• Would I Lie?

    The scene: a generic deathbed.  For the purposes of this exercise, you are an atheist.  You are present at this deathbed to comfort the dying, but what are you supposed to say?  You do not believe in heaven, or the happy hunting grounds, or nirvana, or reincarnation.  You cannot honestly assure the dying that they’re on their way to a better place, or that Grandpa and Uncle Joe will be waiting for them on the other side.  So what do you say?

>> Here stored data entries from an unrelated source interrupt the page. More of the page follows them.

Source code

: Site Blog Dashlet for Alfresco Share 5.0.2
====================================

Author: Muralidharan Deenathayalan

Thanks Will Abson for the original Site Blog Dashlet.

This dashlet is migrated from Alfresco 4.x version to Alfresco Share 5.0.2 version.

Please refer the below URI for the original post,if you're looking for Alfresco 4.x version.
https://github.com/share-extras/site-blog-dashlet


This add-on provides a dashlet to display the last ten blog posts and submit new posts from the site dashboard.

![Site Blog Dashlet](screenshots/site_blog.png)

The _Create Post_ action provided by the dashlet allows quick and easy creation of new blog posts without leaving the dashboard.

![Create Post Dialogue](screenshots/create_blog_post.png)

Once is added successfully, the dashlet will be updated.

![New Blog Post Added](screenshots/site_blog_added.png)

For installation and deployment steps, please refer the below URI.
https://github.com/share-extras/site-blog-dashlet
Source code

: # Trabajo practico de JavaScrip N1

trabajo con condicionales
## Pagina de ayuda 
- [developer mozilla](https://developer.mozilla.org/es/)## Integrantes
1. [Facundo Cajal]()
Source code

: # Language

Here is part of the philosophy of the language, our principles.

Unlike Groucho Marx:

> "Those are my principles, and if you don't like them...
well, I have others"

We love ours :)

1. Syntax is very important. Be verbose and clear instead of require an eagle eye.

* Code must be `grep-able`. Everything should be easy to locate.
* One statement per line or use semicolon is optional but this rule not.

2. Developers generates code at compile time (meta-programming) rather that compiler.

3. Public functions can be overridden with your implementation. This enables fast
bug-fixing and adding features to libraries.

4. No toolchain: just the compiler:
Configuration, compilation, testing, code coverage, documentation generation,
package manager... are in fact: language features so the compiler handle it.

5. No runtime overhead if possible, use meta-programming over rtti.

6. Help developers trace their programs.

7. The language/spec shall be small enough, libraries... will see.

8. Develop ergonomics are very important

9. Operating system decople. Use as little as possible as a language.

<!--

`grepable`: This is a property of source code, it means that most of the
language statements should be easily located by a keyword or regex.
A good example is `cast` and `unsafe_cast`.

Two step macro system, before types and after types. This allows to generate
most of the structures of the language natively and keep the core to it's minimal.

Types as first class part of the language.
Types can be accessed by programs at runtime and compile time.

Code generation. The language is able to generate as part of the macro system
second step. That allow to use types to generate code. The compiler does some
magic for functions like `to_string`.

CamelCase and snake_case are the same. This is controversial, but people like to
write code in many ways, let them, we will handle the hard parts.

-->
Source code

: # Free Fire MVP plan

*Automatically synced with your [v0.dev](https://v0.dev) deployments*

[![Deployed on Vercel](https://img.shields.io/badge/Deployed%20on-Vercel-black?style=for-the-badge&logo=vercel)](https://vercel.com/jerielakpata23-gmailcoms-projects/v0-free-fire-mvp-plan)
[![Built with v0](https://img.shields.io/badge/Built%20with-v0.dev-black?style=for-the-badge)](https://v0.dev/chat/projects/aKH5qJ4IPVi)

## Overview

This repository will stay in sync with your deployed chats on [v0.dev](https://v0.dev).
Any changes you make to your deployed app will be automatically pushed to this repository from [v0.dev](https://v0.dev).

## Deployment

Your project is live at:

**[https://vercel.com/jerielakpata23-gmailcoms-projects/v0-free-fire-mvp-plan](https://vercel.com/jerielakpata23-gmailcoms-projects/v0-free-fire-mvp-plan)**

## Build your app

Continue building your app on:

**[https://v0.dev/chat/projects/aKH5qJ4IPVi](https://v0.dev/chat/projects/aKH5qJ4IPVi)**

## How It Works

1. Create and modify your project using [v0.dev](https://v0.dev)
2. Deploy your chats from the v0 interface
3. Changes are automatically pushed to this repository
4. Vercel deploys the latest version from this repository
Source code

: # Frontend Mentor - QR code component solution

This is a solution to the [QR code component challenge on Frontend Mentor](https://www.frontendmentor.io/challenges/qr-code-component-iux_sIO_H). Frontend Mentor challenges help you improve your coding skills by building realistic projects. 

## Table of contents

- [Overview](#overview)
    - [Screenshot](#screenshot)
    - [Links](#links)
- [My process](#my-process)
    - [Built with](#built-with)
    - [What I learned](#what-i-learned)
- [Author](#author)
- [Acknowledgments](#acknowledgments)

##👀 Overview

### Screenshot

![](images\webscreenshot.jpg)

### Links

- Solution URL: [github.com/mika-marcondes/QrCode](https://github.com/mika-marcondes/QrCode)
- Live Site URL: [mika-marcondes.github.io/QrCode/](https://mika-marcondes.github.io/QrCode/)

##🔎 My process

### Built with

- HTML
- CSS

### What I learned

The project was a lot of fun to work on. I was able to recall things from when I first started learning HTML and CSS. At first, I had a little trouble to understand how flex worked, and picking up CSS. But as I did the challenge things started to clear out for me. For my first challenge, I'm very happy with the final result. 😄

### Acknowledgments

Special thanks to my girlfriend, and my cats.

    By the Deathbed, Edvard Munch (1893)

    This question was posed on the JREF forum the other day, by a believer.  It came across, to me anyway, as an attempted gotcha – as if the atheists on the thread were expected to shuffle their feet in embarrassment and retire in confusion, because (as most believers believe) atheists can neither take nor offer any consolation in the face of the Grim Reaper.  But if that was the intention, the questioner was doomed to disappointment.  It turned out that the atheists involved had no end of ideas on the subject.

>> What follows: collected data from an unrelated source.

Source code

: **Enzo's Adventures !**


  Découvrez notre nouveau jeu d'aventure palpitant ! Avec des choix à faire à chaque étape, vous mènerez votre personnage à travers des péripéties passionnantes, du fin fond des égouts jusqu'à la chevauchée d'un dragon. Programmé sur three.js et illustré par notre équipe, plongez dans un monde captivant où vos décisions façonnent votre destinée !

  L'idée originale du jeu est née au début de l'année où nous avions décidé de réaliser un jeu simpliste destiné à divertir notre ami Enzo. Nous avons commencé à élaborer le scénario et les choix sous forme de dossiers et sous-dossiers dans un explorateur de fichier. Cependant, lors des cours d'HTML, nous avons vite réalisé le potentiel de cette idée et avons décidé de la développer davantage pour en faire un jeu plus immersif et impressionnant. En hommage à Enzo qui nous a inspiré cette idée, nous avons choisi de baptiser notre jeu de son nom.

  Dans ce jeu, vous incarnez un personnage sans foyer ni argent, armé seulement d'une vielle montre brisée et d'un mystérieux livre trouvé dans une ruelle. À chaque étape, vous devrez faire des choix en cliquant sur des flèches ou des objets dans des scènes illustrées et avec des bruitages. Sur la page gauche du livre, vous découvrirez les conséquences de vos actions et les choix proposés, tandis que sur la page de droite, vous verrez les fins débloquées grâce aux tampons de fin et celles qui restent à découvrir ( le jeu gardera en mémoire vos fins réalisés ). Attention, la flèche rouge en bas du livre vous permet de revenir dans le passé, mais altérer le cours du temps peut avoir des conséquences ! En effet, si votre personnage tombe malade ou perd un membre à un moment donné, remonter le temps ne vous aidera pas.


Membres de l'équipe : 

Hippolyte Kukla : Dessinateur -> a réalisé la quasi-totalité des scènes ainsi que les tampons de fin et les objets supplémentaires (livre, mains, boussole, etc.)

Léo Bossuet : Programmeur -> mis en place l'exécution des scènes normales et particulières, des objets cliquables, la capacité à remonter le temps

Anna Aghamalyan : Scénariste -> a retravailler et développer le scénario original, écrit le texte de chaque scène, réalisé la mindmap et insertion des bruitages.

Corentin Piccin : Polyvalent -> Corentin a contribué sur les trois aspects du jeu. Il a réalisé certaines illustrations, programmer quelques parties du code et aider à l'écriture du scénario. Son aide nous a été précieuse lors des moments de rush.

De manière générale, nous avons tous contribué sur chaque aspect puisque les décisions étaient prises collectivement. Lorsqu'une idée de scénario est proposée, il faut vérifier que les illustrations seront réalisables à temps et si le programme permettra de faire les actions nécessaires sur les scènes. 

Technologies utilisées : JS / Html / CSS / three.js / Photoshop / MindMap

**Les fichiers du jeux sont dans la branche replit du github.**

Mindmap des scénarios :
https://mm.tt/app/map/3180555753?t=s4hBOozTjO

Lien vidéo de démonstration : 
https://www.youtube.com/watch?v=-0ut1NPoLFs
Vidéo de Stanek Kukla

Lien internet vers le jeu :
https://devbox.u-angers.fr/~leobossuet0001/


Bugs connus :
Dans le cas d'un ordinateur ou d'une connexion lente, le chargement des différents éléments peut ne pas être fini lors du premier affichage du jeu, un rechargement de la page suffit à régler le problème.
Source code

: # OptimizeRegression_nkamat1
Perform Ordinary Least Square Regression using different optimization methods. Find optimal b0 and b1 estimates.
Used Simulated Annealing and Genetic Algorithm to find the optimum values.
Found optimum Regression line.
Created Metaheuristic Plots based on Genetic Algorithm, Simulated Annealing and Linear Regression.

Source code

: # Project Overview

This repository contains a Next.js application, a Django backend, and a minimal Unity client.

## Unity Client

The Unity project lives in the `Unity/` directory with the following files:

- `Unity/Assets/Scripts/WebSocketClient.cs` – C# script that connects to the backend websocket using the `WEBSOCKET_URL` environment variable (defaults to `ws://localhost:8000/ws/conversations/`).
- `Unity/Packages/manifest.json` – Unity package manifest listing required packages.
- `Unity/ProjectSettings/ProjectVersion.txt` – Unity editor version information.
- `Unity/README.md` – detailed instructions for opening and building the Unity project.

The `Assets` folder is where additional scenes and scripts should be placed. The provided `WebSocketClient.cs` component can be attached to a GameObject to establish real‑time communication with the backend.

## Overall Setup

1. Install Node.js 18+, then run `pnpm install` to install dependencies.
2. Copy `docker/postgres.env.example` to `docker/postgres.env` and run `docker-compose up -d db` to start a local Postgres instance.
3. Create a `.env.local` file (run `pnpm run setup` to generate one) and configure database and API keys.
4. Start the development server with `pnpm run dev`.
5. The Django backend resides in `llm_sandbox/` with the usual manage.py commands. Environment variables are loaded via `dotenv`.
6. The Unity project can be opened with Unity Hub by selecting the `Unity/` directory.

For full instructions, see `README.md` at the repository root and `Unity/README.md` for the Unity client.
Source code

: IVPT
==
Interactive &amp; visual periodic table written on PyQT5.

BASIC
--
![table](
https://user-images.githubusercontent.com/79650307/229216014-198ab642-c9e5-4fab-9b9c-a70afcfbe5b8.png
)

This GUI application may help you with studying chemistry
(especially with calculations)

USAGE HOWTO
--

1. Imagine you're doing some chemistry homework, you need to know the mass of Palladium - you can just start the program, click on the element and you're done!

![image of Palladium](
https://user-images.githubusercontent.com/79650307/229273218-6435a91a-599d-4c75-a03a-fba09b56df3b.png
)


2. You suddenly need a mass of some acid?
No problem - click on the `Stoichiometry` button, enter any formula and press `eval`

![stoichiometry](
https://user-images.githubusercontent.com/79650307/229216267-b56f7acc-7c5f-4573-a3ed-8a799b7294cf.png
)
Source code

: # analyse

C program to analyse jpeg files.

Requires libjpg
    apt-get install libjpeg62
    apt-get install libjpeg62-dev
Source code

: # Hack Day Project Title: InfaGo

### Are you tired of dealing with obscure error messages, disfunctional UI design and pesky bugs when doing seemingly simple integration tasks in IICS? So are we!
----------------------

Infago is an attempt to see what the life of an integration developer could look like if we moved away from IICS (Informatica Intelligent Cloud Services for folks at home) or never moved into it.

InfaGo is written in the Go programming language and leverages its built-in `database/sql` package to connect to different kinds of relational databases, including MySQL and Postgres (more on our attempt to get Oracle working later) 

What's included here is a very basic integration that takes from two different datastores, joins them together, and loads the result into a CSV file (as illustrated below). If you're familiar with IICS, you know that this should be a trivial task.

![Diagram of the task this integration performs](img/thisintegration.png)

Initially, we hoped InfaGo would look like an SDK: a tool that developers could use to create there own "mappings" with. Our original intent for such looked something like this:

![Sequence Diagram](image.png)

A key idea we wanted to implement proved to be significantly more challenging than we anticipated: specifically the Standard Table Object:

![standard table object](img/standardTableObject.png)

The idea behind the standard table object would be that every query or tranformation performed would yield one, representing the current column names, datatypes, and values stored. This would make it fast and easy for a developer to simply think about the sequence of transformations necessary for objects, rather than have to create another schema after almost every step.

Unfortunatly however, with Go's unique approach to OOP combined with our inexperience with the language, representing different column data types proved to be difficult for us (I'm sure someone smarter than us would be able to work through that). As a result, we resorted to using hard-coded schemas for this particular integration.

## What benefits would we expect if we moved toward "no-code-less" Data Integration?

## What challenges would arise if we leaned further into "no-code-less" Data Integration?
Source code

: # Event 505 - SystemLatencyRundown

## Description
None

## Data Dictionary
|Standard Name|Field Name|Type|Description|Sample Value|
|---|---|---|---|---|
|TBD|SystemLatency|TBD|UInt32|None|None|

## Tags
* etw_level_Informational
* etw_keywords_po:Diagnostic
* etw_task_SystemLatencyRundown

    Apparently, some would lie, if that’s what the person in extremis seemed to need.   Some would stand on their atheistic principles, but try not to be dicks about it.  Some would take it on a situational basis, depending on whom they were trying to console.  A small child?  A stranger, an accident victim, dying in their arms?  A Muslim?   Another atheist?  But the over-riding theme was the imperative not to obtrude one’s own beliefs, or lack of them, into another person’s last moments; rather, to listen, to respond, to speak of good times and happy memories, to affirm the value of the life lived, to assure that last wishes would be carried out, to allay anxieties about loved ones left behind.  Fibbing about the soon-to-be-deceased’s imaginary future in the bosom of Abraham came across as a last resort, to be avoided if possible, and of dubious value anyway.  It was thoughtful and even inspiring stuff, but it got me thinking about a couple of contingencies, not really discussed, where the temptation to lie might be harder to resist.  That is, situations where the other party virtually demands that you lie to them.

    The scene: your silver-haired mother’s deathbed.  She has long cherished totally unrealistic hopes of leading you into the safety of Christ’s salvation, and now her time is running out.  She gazes up at you pleadingly as she presses your hand with those work-worn old fingers, and begs you – with her antepenultimate breath – to let her die happy and in the blessed assurance of meeting you in Heaven.  What do you say?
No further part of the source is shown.